The objective of this project is to:
- To pull everything together by building a web application from the ground up.
- To demonstrate mastery of topics covered during this course so far.
You will be working individually for this project. Show us what you've got!
Make sure to do all of the following with your app.
- Models. Your app should have at least 3 models. Make sure they are associated correctly!
- Views. Use partials to DRY (Don’t Repeat Yourself) up your views.
- Handles invalid data. Forms in your application should validate data and handle incorrect inputs. Validate sign up information, verify valid email addresses and secure passwords.
- Use Gems Use a GEM that talks to an API to add functionality to your app.
- User Login. Make sure you have basic authentication and authorization set up (if you need it).
- Heroku. Deploy your code to Heroku.
We may not have covered all of these in class, but if you want to push yourself and learn something new, optionally consider doing some of the following with your app.
- Front-end Framework. Use either Twitter Bootstrap or Foundation to kick start your front-end.
- File upload. Take a look at Cloudinary.
- Web Scraping. Check out Nokogiri.
- Scope. What are you planning to build? What features will it have? What do you reasonably think you can implement in the time period?
- Object Models. Draw out the model associations for your project.
- Wireframes. Sketch out what a few of your core pages will look like and how they will work. Paper works great. You can also check out wireframing software like Gliffy or Omnigraffle.
- Milestones.
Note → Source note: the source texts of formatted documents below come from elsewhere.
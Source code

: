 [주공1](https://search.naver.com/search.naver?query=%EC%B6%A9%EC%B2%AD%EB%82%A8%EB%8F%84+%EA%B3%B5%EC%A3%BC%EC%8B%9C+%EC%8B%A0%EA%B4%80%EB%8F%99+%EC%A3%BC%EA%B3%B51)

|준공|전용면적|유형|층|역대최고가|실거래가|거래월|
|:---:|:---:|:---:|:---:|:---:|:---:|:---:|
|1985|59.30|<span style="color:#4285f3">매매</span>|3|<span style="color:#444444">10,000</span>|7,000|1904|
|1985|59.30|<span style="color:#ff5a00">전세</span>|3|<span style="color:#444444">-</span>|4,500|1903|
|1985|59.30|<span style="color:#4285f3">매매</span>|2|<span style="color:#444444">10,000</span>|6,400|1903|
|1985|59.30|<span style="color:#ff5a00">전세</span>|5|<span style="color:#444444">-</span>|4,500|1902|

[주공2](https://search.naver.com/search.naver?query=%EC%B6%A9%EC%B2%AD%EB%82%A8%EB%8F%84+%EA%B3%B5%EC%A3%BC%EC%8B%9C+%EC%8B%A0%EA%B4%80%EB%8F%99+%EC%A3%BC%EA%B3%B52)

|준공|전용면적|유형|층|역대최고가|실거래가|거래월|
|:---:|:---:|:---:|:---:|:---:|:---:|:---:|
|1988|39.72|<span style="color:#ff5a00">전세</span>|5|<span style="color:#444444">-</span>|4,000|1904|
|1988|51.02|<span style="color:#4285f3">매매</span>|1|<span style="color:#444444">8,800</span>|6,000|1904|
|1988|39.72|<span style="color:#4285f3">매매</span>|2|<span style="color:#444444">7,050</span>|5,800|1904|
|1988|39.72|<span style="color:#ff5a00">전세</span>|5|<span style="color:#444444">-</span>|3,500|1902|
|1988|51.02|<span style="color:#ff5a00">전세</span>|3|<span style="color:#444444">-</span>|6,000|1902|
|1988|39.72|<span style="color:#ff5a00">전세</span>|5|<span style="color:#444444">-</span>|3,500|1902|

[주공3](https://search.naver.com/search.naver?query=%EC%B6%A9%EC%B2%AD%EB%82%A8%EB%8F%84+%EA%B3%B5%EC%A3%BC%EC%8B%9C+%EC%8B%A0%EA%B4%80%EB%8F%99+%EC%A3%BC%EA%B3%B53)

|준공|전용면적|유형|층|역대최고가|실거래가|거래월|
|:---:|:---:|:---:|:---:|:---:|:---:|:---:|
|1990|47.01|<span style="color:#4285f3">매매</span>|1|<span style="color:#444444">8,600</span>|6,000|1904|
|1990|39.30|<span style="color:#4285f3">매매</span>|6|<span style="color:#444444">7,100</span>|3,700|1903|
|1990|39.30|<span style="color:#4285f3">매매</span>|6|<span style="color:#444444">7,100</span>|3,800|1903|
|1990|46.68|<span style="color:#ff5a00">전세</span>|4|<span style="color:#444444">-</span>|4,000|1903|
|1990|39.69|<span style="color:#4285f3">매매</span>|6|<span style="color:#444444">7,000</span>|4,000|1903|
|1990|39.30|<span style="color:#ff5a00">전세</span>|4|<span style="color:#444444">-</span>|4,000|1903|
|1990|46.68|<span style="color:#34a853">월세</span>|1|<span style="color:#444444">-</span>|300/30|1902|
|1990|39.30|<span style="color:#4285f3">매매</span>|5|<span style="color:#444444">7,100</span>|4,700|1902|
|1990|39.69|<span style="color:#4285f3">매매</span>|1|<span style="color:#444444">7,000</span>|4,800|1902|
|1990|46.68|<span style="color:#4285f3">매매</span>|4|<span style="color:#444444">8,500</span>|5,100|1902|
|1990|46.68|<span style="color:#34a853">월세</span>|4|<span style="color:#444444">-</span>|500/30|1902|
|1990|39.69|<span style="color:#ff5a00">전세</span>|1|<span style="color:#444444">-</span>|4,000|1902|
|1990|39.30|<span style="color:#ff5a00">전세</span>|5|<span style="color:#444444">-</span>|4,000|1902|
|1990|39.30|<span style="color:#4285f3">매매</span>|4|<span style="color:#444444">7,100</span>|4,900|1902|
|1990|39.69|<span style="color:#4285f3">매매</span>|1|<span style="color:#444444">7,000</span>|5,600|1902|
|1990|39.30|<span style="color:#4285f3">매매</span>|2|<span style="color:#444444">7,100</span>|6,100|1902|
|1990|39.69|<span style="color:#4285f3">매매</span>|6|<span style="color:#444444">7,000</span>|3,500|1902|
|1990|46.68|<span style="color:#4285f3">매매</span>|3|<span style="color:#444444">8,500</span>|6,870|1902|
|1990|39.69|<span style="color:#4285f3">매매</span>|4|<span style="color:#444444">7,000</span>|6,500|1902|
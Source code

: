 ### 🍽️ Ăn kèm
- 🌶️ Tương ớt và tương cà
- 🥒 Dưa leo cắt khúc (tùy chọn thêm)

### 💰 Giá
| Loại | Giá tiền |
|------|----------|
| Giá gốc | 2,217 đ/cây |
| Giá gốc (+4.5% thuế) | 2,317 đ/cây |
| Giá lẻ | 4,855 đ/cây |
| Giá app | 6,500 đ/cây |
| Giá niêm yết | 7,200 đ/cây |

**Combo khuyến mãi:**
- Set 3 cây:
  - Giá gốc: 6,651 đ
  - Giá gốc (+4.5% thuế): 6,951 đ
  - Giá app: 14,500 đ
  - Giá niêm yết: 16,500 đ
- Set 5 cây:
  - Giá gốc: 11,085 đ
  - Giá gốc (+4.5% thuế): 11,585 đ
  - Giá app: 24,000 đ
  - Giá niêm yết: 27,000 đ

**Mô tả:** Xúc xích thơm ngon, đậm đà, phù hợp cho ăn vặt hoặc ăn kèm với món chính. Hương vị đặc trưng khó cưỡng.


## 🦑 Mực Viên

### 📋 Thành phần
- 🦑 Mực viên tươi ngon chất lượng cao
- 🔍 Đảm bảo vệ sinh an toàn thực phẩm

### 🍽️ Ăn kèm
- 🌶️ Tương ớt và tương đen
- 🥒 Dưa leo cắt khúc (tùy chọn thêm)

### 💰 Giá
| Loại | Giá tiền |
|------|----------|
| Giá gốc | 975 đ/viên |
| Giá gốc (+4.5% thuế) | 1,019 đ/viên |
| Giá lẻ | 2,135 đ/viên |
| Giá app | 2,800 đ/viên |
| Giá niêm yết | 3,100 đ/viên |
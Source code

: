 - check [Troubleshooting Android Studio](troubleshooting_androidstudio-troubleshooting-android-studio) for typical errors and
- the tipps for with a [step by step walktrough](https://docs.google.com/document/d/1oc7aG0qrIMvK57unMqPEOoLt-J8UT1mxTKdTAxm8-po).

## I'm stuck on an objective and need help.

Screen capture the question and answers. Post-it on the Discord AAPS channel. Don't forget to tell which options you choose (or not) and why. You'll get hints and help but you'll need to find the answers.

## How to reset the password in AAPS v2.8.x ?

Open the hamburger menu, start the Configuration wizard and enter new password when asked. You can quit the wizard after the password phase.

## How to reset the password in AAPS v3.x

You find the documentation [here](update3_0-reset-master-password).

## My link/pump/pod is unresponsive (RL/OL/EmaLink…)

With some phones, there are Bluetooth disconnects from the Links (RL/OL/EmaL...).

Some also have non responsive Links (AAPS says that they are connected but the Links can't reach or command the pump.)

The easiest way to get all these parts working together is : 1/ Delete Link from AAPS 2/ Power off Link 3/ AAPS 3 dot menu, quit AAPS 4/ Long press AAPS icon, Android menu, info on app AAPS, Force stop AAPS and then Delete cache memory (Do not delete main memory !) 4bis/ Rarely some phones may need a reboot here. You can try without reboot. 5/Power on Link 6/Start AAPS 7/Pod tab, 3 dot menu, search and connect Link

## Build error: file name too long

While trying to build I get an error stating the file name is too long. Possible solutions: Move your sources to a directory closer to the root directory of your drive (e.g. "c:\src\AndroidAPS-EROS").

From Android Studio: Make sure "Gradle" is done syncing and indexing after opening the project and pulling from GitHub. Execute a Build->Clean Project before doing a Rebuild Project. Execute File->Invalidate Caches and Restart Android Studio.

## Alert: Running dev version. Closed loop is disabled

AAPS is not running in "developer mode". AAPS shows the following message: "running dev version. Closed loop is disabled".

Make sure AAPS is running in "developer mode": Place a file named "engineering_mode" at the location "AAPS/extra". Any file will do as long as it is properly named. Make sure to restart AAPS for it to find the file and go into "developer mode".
Outline some milestones for yourself based on how you prefer to work.
- Readme.md Projects need a readme file in markdown explaining their project: a how and why of what you wanted to solve, how you built, problems, tech used.
- Link to Heroku hosted project
- Link to source code on GitHub
Make sure that your code is:
- In it the proper places. Logic in views? Fat controllers?
- Is it DRY? Can I reuse parts of this project's code?
- Well-commented. Will we understand what is going on in your controllers?
- Well-formatted. Make it pretty.
- Adheres to a styleguide.
We’ll also be looking at:
- Quality of communication around decision-making. Can you defend why you chose a certain technology or why you implemented your solution in a certain way?
- Your ability to pick up new technologies and push yourself.